A chance for you to catch up on our five most-read stories of the week.
In fifth place is a piece from the SNP conference in Aberdeen, last week. It suggested that the fluidity of the party's ideology has allowed them to remain in a state of opposition both to the Conservative government and to the Labour party nationally, while at the same time seeking credit as a governing party in Scotland. Does the party's recent success have more to do with nationalism than it does with SNP policies?
Next is an article which looked at Jeremy Corbyn's appointment of Seumas Milne as his executive director of strategy and communications. It suggested that hiring someone known for being hard-left will do little to attract undecided or Tory voters to Labour.
In third place is a piece which looked at reports that police were directing their resources on more important matters than chasing cannabis users. It noted how this was in stark contrast to the action and rhetoric of senior politicians who are currently attempting to bring in new drug laws via the psychoactive substances bill.
And continuing on the subject of the psychoactive substances bill, is an article which looked at the Commons debate on the bill earlier this week.

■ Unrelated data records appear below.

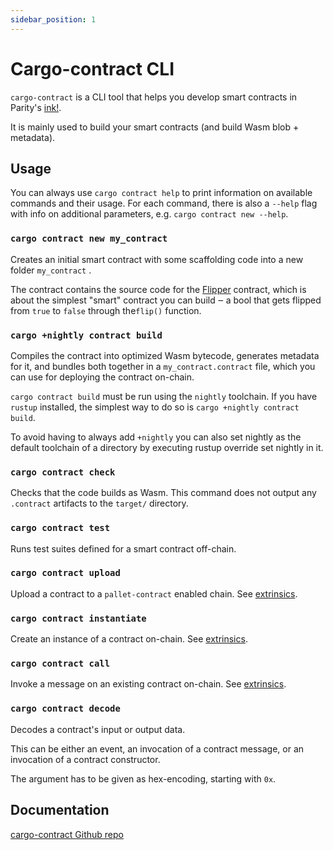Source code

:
 ```yaml
---
sidebar_position: 1
---
```


# Cargo-contract CLI

`cargo-contract` is a CLI tool that helps you develop smart contracts in Parity's [ink!].

It is mainly used to build your smart contracts (and build Wasm blob + metadata).

## Usage

You can always use `cargo contract help` to print information on available commands and their usage. For each command, there is also a `--help` flag with info on additional parameters, e.g. `cargo contract new --help`.

### `cargo contract new my_contract`

Creates an initial smart contract with some scaffolding code into a new folder `my_contract` .

The contract contains the source code for the [Flipper](https://github.com/paritytech/ink/blob/master/examples/flipper/lib.rs) contract, which is about the simplest "smart" contract you can build ‒ a bool that gets flipped from `true` to `false` through the`flip()` function.

### `cargo +nightly contract build`

Compiles the contract into optimized Wasm bytecode, generates metadata for it, and bundles both together in a `my_contract.contract` file, which you can use for deploying the contract on-chain.

`cargo contract build` must be run using the `nightly` toolchain. If you have `rustup` installed, the simplest way to do so is `cargo +nightly contract build`.

To avoid having to always add `+nightly` you can also set nightly as the default toolchain of a directory by executing rustup override set nightly in it.

### `cargo contract check`

Checks that the code builds as Wasm. This command does not output any `.contract` artifacts to the `target/` directory.

### `cargo contract test`

Runs test suites defined for a smart contract off-chain.

### `cargo contract upload`

Upload a contract to a `pallet-contract` enabled chain. See [extrinsics].

### `cargo contract instantiate`

Create an instance of a contract on-chain. See [extrinsics].

### `cargo contract call`

Invoke a message on an existing contract on-chain. See [extrinsics].

### `cargo contract decode`

Decodes a contract's input or output data.

This can be either an event, an invocation of a contract message, or an invocation of a contract constructor.

The argument has to be given as hex-encoding, starting with `0x`.

## Documentation

[cargo-contract Github repo](https://github.com/paritytech/cargo-contract#usage)

[ink!]: https://github.com/paritytech/ink
[extrinsics]: https://github.com/paritytech/cargo-contract/blob/master/docs/extrinsics.md
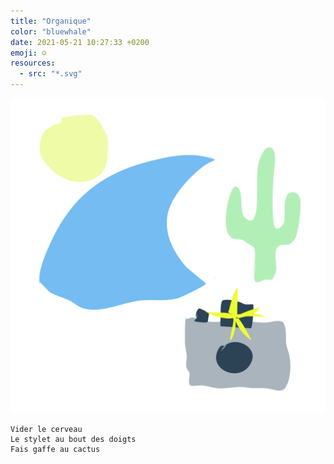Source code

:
 ```yaml
---
title: "Organique"
color: "bluewhale"
date: 2021-05-21 10:27:33 +0200
emoji: ☺️
resources:
  - src: "*.svg"
---
```


![](ocean.svg)

```
Vider le cerveau
Le stylet au bout des doigts
Fais gaffe au cactus
```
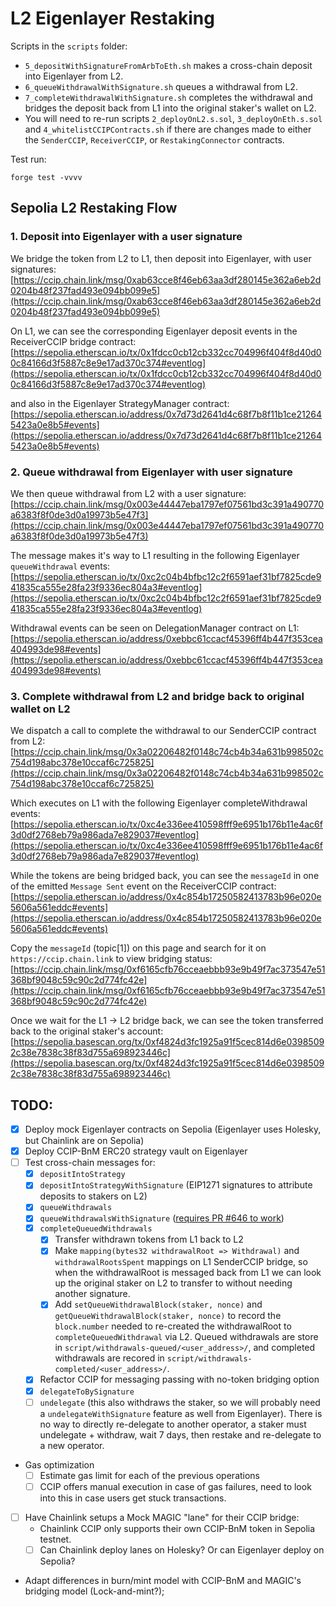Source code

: # L2 Eigenlayer Restaking

Scripts in the `scripts` folder:
- `5_depositWithSignatureFromArbToEth.sh` makes a cross-chain deposit into Eigenlayer from L2.
- `6_queueWithdrawalWithSignature.sh` queues a withdrawal from L2.
- `7_completeWithdrawalWithSignature.sh` completes the withdrawal and bridges the deposit back from L1 into the original staker's wallet on L2.
- You will need to re-run scripts `2_deployOnL2.s.sol`, `3_deployOnEth.s.sol` and `4_whitelistCCIPContracts.sh` if there are changes made to either the `SenderCCIP`, `ReceiverCCIP`, or `RestakingConnector` contracts.

Test run:
```
forge test -vvvv
```


## Sepolia L2 Restaking Flow

### 1. Deposit into Eigenlayer with a user signature

We bridge the token from L2 to L1, then deposit into Eigenlayer, with user signatures:
[https://ccip.chain.link/msg/0xab63cce8f46eb63aa3df280145e362a6eb2d0204b48f237fad493e094bb099e5](https://ccip.chain.link/msg/0xab63cce8f46eb63aa3df280145e362a6eb2d0204b48f237fad493e094bb099e5)

On L1, we can see the corresponding Eigenlayer deposit events in the ReceiverCCIP bridge contract:
[https://sepolia.etherscan.io/tx/0x1fdcc0cb12cb332cc704996f404f8d40d00c84166d3f5887c8e9e17ad370c374#eventlog](https://sepolia.etherscan.io/tx/0x1fdcc0cb12cb332cc704996f404f8d40d00c84166d3f5887c8e9e17ad370c374#eventlog)

and also in the Eigenlayer StrategyManager contract: [https://sepolia.etherscan.io/address/0x7d73d2641d4c68f7b8f11b1ce212645423a0e8b5#events](https://sepolia.etherscan.io/address/0x7d73d2641d4c68f7b8f11b1ce212645423a0e8b5#events)


### 2. Queue withdrawal from Eigenlayer with user signature

We then queue withdrawal from L2 with a user signature:
[https://ccip.chain.link/msg/0x003e44447eba1797ef07561bd3c391a490770a6383f8f0de3d0a19973b5e47f3](https://ccip.chain.link/msg/0x003e44447eba1797ef07561bd3c391a490770a6383f8f0de3d0a19973b5e47f3)

The message makes it's way to L1 resulting in the following Eigenlayer `queueWithdrawal` events:
[https://sepolia.etherscan.io/tx/0xc2c04b4bfbc12c2f6591aef31bf7825cde941835ca555e28fa23f9336ec804a3#eventlog](https://sepolia.etherscan.io/tx/0xc2c04b4bfbc12c2f6591aef31bf7825cde941835ca555e28fa23f9336ec804a3#eventlog)

Withdrawal events can be seen on DelegationManager contract on L1:
[https://sepolia.etherscan.io/address/0xebbc61ccacf45396ff4b447f353cea404993de98#events](https://sepolia.etherscan.io/address/0xebbc61ccacf45396ff4b447f353cea404993de98#events)



### 3. Complete withdrawal from L2 and bridge back to original wallet on L2

We dispatch a call to complete the withdrawal to our SenderCCIP contract from L2:
[https://ccip.chain.link/msg/0x3a02206482f0148c74cb4b34a631b998502c754d198abc378e10ccaf6c725825](https://ccip.chain.link/msg/0x3a02206482f0148c74cb4b34a631b998502c754d198abc378e10ccaf6c725825)

Which executes on L1 with the following Eigenlayer completeWithdrawal events:
[https://sepolia.etherscan.io/tx/0xc4e336ee410598fff9e6951b176b11e4ac6f3d0df2768eb79a986ada7e829037#eventlog](https://sepolia.etherscan.io/tx/0xc4e336ee410598fff9e6951b176b11e4ac6f3d0df2768eb79a986ada7e829037#eventlog)


While the tokens are being bridged back, you can see the `messageId` in one of the emitted `Message Sent` event on the ReceiverCCIP contract:
[https://sepolia.etherscan.io/address/0x4c854b17250582413783b96e020e5606a561eddc#events](https://sepolia.etherscan.io/address/0x4c854b17250582413783b96e020e5606a561eddc#events)

Copy the `messageId` (topic[1]) on this page and search for it on `https://ccip.chain.link` to view  bridging status:
[https://ccip.chain.link/msg/0xf6165cfb76cceaebbb93e9b49f7ac373547e51368bf9048c59c90c2d774fc42e](https://ccip.chain.link/msg/0xf6165cfb76cceaebbb93e9b49f7ac373547e51368bf9048c59c90c2d774fc42e)

Once we wait for the L1 -> L2 bridge back, we can see the token transferred back to the original staker's account:
[https://sepolia.basescan.org/tx/0xf4824d3fc1925a91f5cec814d6e03985092c38e7838c38f83d755a698923446c](https://sepolia.basescan.org/tx/0xf4824d3fc1925a91f5cec814d6e03985092c38e7838c38f83d755a698923446c)



## TODO:
- [x] Deploy mock Eigenlayer contracts on Sepolia (Eigenlayer uses Holesky, but Chainlink are on Sepolia)
- [x] Deploy CCIP-BnM ERC20 strategy vault on Eigenlayer
- [ ] Test cross-chain messages for:
    - [x] `depositIntoStrategy`
    - [x] `depositIntoStrategyWithSignature` (EIP1271 signatures to attribute deposits to stakers on L2)
    - [x] `queueWithdrawals`
    - [x] `queueWithdrawalsWithSignature` ([requires PR #646 to work](https://github.com/Layr-Labs/eigenlayer-contracts/pull/676/files))
    - [x] `completeQueuedWithdrawals`
        - [x] Transfer withdrawn tokens from L1 back to L2
        - [x] Make `mapping(bytes32 withdrawalRoot => Withdrawal)` and `withdrawalRootsSpent` mappings on L1 SenderCCIP bridge, so when the withdrawalRoot is messaged back from L1 we can look up the original staker on L2 to transfer to without needing another signature.
        - [x] Add `setQueueWithdrawalBlock(staker, nonce)` and `getQueueWithdrawalBlock(staker, nonce)` to record the `block.number` needed to re-created the withdrawalRoot to `completeQueuedWithdrawal` via L2.
Queued withdrawals are store in `script/withdrawals-queued/<user_address>/`, and completed withdrawals are recored in `script/withdrawals-completed/<user_address>/`.
    - [x] Refactor CCIP for messaging passing with no-token bridging option
    - [x] `delegateToBySignature`
    - [ ] `undelegate` (this also withdraws the staker, so we will probably need a `undelegateWithSignature` feature as well from Eigenlayer). There is no way to directly re-delegate to another operator, a staker must undelegate + withdraw, wait 7 days, then restake and re-delegate to a new operator.

- Gas optimization
    - [ ] Estimate gas limit for each of the previous operations
    - [ ] CCIP offers manual execution in case of gas failures, need to look into this in case users get stuck transactions.

- [ ] Have Chainlink setups a Mock MAGIC "lane" for their CCIP bridge:
    - Chainlink CCIP only supports their own CCIP-BnM token in Sepolia testnet.
    - [ ] Can Chainlink deploy lanes on Holesky? Or can Eigenlayer deploy on Sepolia?

- Adapt differences in burn/mint model with CCIP-BnM and MAGIC's bridging model (Lock-and-mint?);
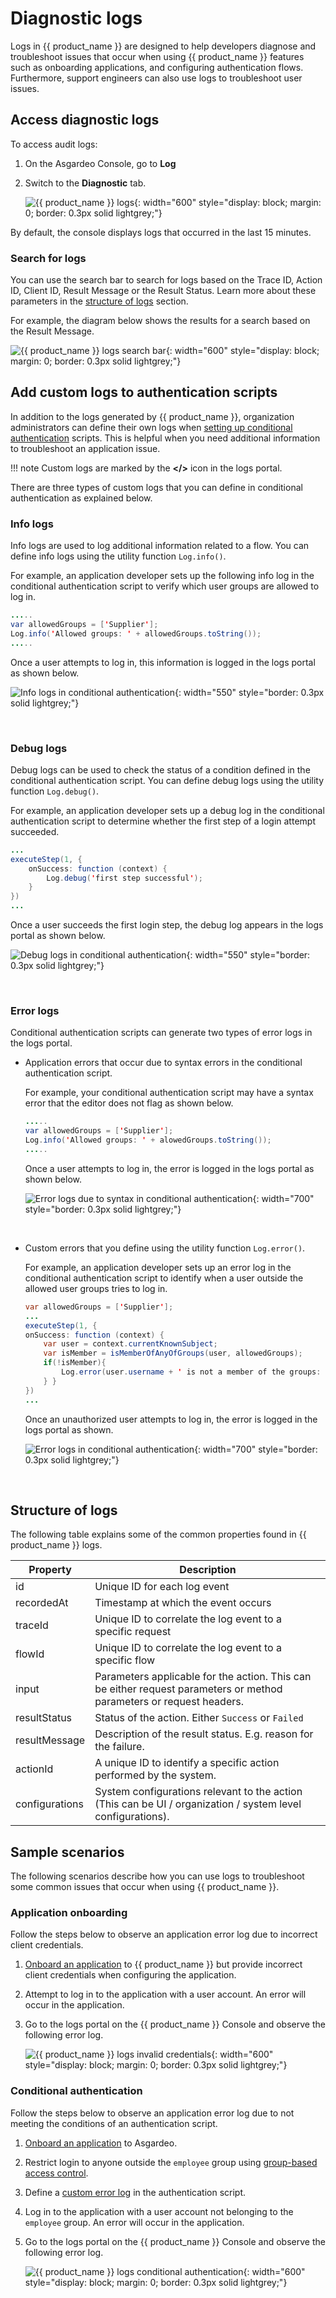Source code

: # Diagnostic logs

Logs in {{ product_name }} are designed to help developers diagnose and troubleshoot issues that occur when using {{ product_name }} features such as onboarding applications, and configuring authentication flows. Furthermore, support engineers can also use logs to troubleshoot user issues.

## Access diagnostic logs

To access audit logs:

1. On the Asgardeo Console, go to **Log**

2. Switch to the **Diagnostic** tab.

    ![{{ product_name }} logs]({{base_path}}/assets/img/guides/logging/diagnostic-logs-display.png){: width="600" style="display: block; margin: 0; border: 0.3px solid lightgrey;"}

By default, the console displays logs that occurred in the last 15 minutes.

### Search for logs

You can use the search bar to search for logs based on the Trace ID, Action ID, Client ID, Result Message or the Result Status. Learn more about these parameters in the [structure of logs](#structure-of-logs) section.

For example, the diagram below shows the results for a search based on the Result Message.

![{{ product_name }} logs search bar]({{base_path}}/assets/img/guides/logging/logs-search-bar.png){: width="600" style="display: block; margin: 0; border: 0.3px solid lightgrey;"}

## Add custom logs to authentication scripts

In addition to the logs generated by {{ product_name }}, organization administrators can define their own logs when [setting up conditional authentication]({{base_path}}/guides/authentication/conditional-auth/) scripts. This is helpful when you need additional information to troubleshoot an application issue.

!!! note
    Custom logs are marked by the **</>** icon in the logs portal.

There are three types of custom logs that you can define in conditional authentication as explained below.

### Info logs

Info logs are used to log additional information related to a flow. You can define info logs using the utility function `Log.info()`.

For example, an application developer sets up the following info log in the conditional authentication script to verify which user groups are allowed to log in.

```java
.....
var allowedGroups = ['Supplier'];
Log.info('Allowed groups: ' + allowedGroups.toString());
.....
```

Once a user attempts to log in, this information is logged in the logs portal as shown below.

![Info logs in conditional authentication]({{base_path}}/assets/img/guides/logging/info-log-conditional-auth.png){: width="550" style="border: 0.3px solid lightgrey;"}

<br>

### Debug logs

Debug logs can be used to check the status of a condition defined in the conditional authentication script. You can define debug logs using the utility function `Log.debug()`.

For example, an application developer sets up a debug log in the conditional authentication script to determine whether the first step of a login attempt succeeded.

```java
...
executeStep(1, {
    onSuccess: function (context) {
        Log.debug('first step successful'); 
    }
})
...
```
Once a user succeeds the first login step, the debug log appears in the logs portal as shown below.

![Debug logs in conditional authentication]({{base_path}}/assets/img/guides/logging/debug-log-conditional-auth.png){: width="550" style="border: 0.3px solid lightgrey;"}

<br>

### Error logs

Conditional authentication scripts can generate two types of error logs in the logs portal.

- Application errors that occur due to syntax errors in the conditional authentication script.

    For example, your conditional authentication script may have a syntax error that the editor does not flag as shown below.
    ```java
    .....
    var allowedGroups = ['Supplier'];
    Log.info('Allowed groups: ' + alowedGroups.toString());
    .....
    ```
    Once a user attempts to log in, the error is logged in the logs portal as shown below.

    ![Error logs due to syntax in conditional authentication]({{base_path}}/assets/img/guides/logging/error-log-syntax-error-conditional-auth.png){: width="700" style="border: 0.3px solid lightgrey;"}

    <br>

- Custom errors that you define using the utility function `Log.error()`.

    For example, an application developer sets up an error log in the conditional authentication script to identify when a user outside the allowed user groups tries to log in.

    ```java
    var allowedGroups = ['Supplier'];
    ...
    executeStep(1, {
    onSuccess: function (context) {
        var user = context.currentKnownSubject;
        var isMember = isMemberOfAnyOfGroups(user, allowedGroups);
        if(!isMember){
            Log.error(user.username + ' is not a member of the groups: ' + allowedGroups.toString());
        } }
    })
    ...
    ```
    Once an unauthorized user attempts to log in, the error is logged in the logs portal as shown.

    ![Error logs in conditional authentication]({{base_path}}/assets/img/guides/logging/error-log-conditional-auth.png){: width="700" style="border: 0.3px solid lightgrey;"}

    <br>

## Structure of logs

The following table explains some of the common properties found in {{ product_name }} logs.

<table>
    <thead>
        <th>Property</th>
        <th>Description</th>
    </thead>
    <tbody>
        <tr>
            <td>id</td>
            <td>Unique ID for each log event</td>
        </tr>
        <tr>
            <td>recordedAt</td>
            <td>Timestamp at which the event occurs</td>
        </tr>
        <tr>
            <td>traceId</td>
            <td>Unique ID to correlate the log event to a specific request</td>
        </tr>
        <tr>
            <td>flowId</td>
            <td>Unique ID to correlate the log event to a specific flow</td>
        </tr>
        <tr>
            <td>input</td>
            <td>Parameters applicable for the action. This can be either request parameters or method parameters or request headers.</td>
        </tr>
        <tr>
            <td>resultStatus</td>
            <td>Status of the action. Either <code>Success</code> or <code>Failed</code></td>
        </tr>
        <tr>
            <td>resultMessage</td>
            <td>Description of the result status. E.g. reason for the failure.</td>
        </tr>
        <tr>
            <td>actionId</td>
            <td>A unique ID to identify a specific action performed by the system.</td>
        </tr>
        <tr>
            <td>configurations</td>
            <td>System configurations relevant to the action (This can be UI / organization / system level configurations).</td>
        </tr>
    </tbody>
</table>

## Sample scenarios

The following scenarios describe how you can use logs to troubleshoot some common issues that occur when using {{ product_name }}.

### Application onboarding

Follow the steps below to observe an application error log due to incorrect client credentials.

1. [Onboard an application]({{base_path}}/get-started/start-integrating-apps/) to {{ product_name }} but provide incorrect client credentials when configuring the application.

2. Attempt to log in to the application with a user account. An error will occur in the application.

3. Go to the logs portal on the {{ product_name }} Console and observe the following error log.

    ![{{ product_name }} logs invalid credentials]({{base_path}}/assets/img/guides/logging/logs-invalid-credentials.png){: width="600" style="display: block; margin: 0; border: 0.3px solid lightgrey;"}

### Conditional authentication

Follow the steps below to observe an application error log due to not meeting the conditions of an authentication script.

1. [Onboard an application]({{base_path}}/get-started/start-integrating-apps/) to Asgardeo.

2. Restrict login to anyone outside the `employee` group using [group-based access control]({{base_path}}/guides/authentication/conditional-auth/group-based-template-access-control/).

3. Define a [custom error log](#error-logs) in the authentication script.

4. Log in to the application with a user account not belonging to the <code>employee</code> group. An error will occur in the application.

5. Go to the logs portal on the {{ product_name }} Console and observe the following error log.

    ![{{ product_name }} logs conditional authentication]({{base_path}}/assets/img/guides/logging/logs-conditional-authentication.png){: width="600" style="display: block; margin: 0; border: 0.3px solid lightgrey;"}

There appeared to be a lot of confusion over what the bill would make illegal and who would be vulnerable to prosecution. In fact, this piece suggested most of the confusion actually came from the minister in charge of the bill.
And in the top spot this week is our report that the Tory MP Heather Wheeler said the SNP 'need to be on their planes back' to Scotland, as MPs prepared to vote on restricting the rights of non-English MPs.